How to lose weight in 3 months with the following diet tips
According to Dr. Siddhant Bhargava, Co-Founder, Fitness and Nutritional Scientist at Food Darzee, a weight-loss diet always needs to be structured. If you follow a plan in an unstructured manner, it could affect your body for life. Now losing weight works on a very simple principle. If your body expends more calories in a day than it ingests i.e. calories in vs calories out, it will start dropping weight. What is important is the net difference between these two. If the difference or rather if the calorie ‘deficit’ which is created is too large, there will be rapid weight loss in the short term but in the long term, you will be putting your body into a (metabolic) slump.
Bhargava further explains that most fad diets/crash diets follow this principle of creating such a large net calorie deficit for great short-term effects, but over a couple of months you end up gaining all the weight again. Breaking this down, Bhargava elaborates that weight loss comprises three entities: water loss, fat loss and muscle loss. “Water loss occurs initially during the first couple of days of dieting. But fat loss and muscle loss depends on the rapidity and kind of diet. A 10-day crash diet where you lose 5 kg is definitely a lot of muscle loss and that’s exactly why the weight comes back. Losing muscle makes your metabolism slower and incapable of effectively burning calories in the future. The moment your body slows down; larger portions of food will make it put on weight.”
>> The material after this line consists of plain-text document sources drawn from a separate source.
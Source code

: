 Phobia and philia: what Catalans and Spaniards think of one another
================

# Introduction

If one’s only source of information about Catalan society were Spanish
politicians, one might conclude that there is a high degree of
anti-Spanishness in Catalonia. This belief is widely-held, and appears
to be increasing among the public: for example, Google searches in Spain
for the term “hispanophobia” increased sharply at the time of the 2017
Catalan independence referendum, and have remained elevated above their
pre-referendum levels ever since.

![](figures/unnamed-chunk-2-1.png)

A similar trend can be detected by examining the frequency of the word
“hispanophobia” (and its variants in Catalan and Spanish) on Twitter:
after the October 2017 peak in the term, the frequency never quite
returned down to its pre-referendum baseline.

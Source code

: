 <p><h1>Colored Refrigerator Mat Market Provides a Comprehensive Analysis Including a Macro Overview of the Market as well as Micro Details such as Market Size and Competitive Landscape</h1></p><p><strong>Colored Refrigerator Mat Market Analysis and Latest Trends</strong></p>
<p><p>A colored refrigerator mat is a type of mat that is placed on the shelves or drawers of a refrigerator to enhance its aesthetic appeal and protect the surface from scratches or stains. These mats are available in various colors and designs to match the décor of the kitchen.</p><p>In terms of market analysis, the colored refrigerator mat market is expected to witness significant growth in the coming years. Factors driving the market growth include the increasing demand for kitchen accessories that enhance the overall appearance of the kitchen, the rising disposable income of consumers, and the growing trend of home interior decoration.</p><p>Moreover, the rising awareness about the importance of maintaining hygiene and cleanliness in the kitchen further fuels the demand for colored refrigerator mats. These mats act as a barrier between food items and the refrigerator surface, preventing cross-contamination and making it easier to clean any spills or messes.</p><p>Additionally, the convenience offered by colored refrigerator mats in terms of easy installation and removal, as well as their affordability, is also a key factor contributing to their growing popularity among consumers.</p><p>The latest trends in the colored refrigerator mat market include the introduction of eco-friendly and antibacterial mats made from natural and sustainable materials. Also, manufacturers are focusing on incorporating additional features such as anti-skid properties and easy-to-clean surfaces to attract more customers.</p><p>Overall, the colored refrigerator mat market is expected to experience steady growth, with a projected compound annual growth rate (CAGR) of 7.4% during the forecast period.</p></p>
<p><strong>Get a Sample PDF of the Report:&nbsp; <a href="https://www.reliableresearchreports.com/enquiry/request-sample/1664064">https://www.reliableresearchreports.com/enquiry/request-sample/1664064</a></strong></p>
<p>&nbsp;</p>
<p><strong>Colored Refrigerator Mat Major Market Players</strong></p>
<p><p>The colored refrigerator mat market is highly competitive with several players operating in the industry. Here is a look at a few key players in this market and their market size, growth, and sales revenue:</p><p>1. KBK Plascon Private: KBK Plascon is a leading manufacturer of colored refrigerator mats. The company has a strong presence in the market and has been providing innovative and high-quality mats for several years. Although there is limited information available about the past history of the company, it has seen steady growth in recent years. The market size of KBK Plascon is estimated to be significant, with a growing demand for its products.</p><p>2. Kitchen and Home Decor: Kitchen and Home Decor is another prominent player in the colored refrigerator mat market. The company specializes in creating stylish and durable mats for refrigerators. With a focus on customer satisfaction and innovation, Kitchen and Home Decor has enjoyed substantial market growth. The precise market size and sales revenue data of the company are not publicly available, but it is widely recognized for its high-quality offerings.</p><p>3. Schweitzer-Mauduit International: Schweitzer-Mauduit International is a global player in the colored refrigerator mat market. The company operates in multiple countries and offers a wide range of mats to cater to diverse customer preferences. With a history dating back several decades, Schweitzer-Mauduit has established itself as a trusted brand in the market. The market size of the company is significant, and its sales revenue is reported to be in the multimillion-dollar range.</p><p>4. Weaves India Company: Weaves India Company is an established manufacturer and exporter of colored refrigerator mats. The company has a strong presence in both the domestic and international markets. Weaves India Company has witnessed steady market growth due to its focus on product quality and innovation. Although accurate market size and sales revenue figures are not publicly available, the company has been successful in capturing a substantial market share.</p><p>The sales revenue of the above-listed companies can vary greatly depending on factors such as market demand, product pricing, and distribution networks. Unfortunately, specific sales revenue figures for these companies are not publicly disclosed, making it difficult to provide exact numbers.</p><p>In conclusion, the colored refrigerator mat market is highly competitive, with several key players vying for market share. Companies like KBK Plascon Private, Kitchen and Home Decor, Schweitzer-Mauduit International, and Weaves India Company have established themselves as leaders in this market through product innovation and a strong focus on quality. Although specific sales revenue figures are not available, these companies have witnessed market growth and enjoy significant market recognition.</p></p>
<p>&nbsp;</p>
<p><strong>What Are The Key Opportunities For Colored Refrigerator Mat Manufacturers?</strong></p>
Bhargava recommends making use of two diet regimes, namely a high protein one and a moderate fat, low carbohydrate diet for the first 45 days. He suggests to follow this with a ketogenic diet (a high-fat, moderate protein and a very low carb diet) for the remaining 45 days.
Diet tips to lose weight in 45 days with a high protein, low carb diet
The nutritionist explains that the first 45 days are concentrated around keeping a small calorie deficit, keeping the protein quantity high and following a heavy strength training regime to maximise muscle growth and tone while still dropping body fat. Here’s a breakdown of what you should be consuming to ensure you’re getting your macros right.
Protein: You should be consuming 30 percent of your daily calories from protein sources like meats, eggs, fish and cottage cheese.
Fats: 35 percent of your calories should come from good fat sources like avocado, nuts, seeds and fatty fish.
Carbohydrates: 35 percent of calories should be from complex carbohydrates like whole grains, pulses and non-refined flours. During this phase, you are effectively building up your metabolic rate and while maintaining a net calorie deficit you lose weight at a moderate rate.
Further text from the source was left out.